The most difficult part of skydiving is summoning the courage to jump. It couples the basic instinct to survive with gut-wrenching fear. When you launch your own independent firm, the anxiety is very much the same: Will I survive? Have I done everything I can to prepare and succeed? Is this really worth it? When making the decision to go independent, advisors spend most of their time focused on these questions.
Initially, it’s not difficult to be seduced by the idyllic advantages of business ownership - potentially greater cash flow, operating autonomy, brand flexibility, tax benefits, and the accumulation of equity value in your enterprise. The only hurdle seems to be taking that first leap of transitioning – a known unknown. But unlike skydiving, operating as an independent business after the transition is not as easy as coasting to the ground. You are solely responsible for your practice’s operations, the risks associated with business ownership, as well as the opportunity cost of time away from clients and new business development.
When making the decision to go independent, it’s all too easy to overlook your ability to execute on the key processes associated with running your business. The capacity to grow your practice is the ultimate determinant of success. Ironically, it is the focus on growth that many independent advisors inadvertently sacrifice.
Why Growth Matters
Growth creates enterprise value, and value enables choice for the future of your business. While your succession may be in the distant future, potential buyers will place a premium on consistent and healthy growth. The possible increase in take-home economics from going independent is certainly appealing in the short-term, but it does not necessarily ensure a premium valuation for your business asset in the long-term.

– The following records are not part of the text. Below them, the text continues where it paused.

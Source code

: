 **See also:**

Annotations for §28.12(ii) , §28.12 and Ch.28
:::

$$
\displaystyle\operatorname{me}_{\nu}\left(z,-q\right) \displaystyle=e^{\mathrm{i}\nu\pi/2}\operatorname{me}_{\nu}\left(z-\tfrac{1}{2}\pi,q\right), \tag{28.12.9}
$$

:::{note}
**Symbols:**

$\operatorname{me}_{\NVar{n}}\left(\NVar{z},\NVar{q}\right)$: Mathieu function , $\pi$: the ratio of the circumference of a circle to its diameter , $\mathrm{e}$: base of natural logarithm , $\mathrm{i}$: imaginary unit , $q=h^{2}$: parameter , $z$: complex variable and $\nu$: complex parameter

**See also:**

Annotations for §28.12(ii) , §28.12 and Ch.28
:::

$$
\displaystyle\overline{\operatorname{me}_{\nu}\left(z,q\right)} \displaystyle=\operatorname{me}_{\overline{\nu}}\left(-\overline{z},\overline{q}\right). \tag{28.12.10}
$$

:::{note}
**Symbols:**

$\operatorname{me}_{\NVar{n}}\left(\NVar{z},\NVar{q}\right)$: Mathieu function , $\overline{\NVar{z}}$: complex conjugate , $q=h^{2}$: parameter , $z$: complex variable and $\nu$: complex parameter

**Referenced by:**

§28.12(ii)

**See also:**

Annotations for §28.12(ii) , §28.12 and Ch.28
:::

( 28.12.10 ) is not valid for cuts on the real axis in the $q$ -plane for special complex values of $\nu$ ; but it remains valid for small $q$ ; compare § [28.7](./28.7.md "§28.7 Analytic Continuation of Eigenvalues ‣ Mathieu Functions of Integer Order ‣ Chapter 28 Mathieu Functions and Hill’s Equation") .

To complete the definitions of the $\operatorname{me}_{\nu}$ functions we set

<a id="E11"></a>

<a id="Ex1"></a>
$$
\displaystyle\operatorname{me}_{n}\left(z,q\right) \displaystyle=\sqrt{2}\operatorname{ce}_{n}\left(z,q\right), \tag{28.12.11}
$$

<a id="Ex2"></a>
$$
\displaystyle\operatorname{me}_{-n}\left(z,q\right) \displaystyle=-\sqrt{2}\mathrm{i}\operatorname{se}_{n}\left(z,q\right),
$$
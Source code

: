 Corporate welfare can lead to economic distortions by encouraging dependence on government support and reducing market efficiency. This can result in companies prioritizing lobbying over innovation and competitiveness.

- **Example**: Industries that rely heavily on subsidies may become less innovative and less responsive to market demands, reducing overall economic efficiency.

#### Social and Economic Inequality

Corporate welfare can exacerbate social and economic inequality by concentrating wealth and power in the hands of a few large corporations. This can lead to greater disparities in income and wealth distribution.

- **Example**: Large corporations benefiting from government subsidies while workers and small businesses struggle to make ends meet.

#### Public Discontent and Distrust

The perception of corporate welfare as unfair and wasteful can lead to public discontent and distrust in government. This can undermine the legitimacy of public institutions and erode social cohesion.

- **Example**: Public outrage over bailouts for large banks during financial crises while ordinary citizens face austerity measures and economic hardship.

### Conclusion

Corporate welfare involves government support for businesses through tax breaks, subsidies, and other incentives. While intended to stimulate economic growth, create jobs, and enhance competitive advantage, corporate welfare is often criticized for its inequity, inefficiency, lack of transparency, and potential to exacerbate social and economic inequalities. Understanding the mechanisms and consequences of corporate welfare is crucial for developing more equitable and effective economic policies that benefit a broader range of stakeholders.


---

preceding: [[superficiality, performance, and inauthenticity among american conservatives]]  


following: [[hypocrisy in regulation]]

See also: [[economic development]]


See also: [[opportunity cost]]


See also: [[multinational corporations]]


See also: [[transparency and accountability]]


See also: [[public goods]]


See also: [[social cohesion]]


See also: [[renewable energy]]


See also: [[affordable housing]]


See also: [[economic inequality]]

If you do not have the proper business planning tools, growth strategy, and operational support and resources, you’re likely hampering your own growth. To maximize the potential value of a growing business, consider the following safeguards.
Considerations for Assessing & Augmenting Your Current Growth Strategy
1. Business intelligence – In my conversations with hundreds of financial advisor principals, I have realized that business intelligence is sorely lacking. Most advisors – especially business owners – do not have access to the data they need to create meaningful benchmarks, evaluate their growth versus the industry, identify profitability trends or challenges, and optimize their revenue potential. Managing new assets- without a focus on revenue composition, per-client profitability, or industry benchmarks-means you are not looking at data that will determine the value of your business. Identify a technology solution or a strategic partner that will synthesize your business intelligence to create meaningful, actionable data.
2. Operating structure - If your annual revenue is at or greater than $5 million, you should strongly consider hiring a senior operator to run your business. Industry studies tell us that independent advisors spend nearly 20% of their time on the administration of their business. If you are the senior evangelist and business development professional for your firm, losing 20% of your time to administration is crippling your firm. A senior operator – insourced or outsourced – ensures business focus without shifting your attention away from growing the company.
3. Technology – Technology is your key to scale. It is also largely underutilized across the independent financial advisory landscape. Invest the time and energy to integrate high-end technology solutions, or identify a strategic partner to do this. You will need core business, financial and technology services from a sophisticated platform and strategic partner to operate your current business and support your future growth. Your clients expect this, and you will not scale efficiently without it.
4. Shared business development accountability – A few weeks ago, I was speaking with the principal of a $5 million practice who was struggling to find the time to grow more aggressively. In looking at his organization structure, he was the only individual on his team whose compensation was based on business-development results. The lack of personal accountability for business development was putting all of the pressure to deliver on him, and none on his talented teammates. While you are committed to growth, you may not have fully anticipated how the additional operating and management responsibilities will impact your growth strategy. You will need to share responsibility for growth and the cultivation of business development opportunities, as well as revise your compensation plan to reward performance and retain talent.
5. Strategic idea “infusion” - As an independent entity, your inability to leverage an established brand or access a community of like-minded advisors may be a disadvantage. Shared experiences, best practices and business insights from your contemporaries can help refine and improve your processes and practice efficiency. Find a strategic partner or organization that will connect you to top-performing advisors. An infusion of shared ideas and best practices – that are proven effective by top practitioners – will augment your growth potential.
Without a sustainable growth strategy, the increased cash flow produced by independence will likely be fleeting. If your business is not growing, plateauing revenue and stagnant enterprise value will not be your only challenges. You will have to reinvest dollars into your operating systems and human capital at a rate that will ultimately lead to eroding cash flows; you will struggle to generate enough revenue to keep up with technology upgrades, regulatory requirements and employee retention costs.
The risk of being sucked into the operations of your business is not an empty threat; as an independent business owner, be proactive in the five areas described above to create the framework for successful business growth and value creation.
Michael Parker is National Director, Enterprise Development for Hightower Advisors.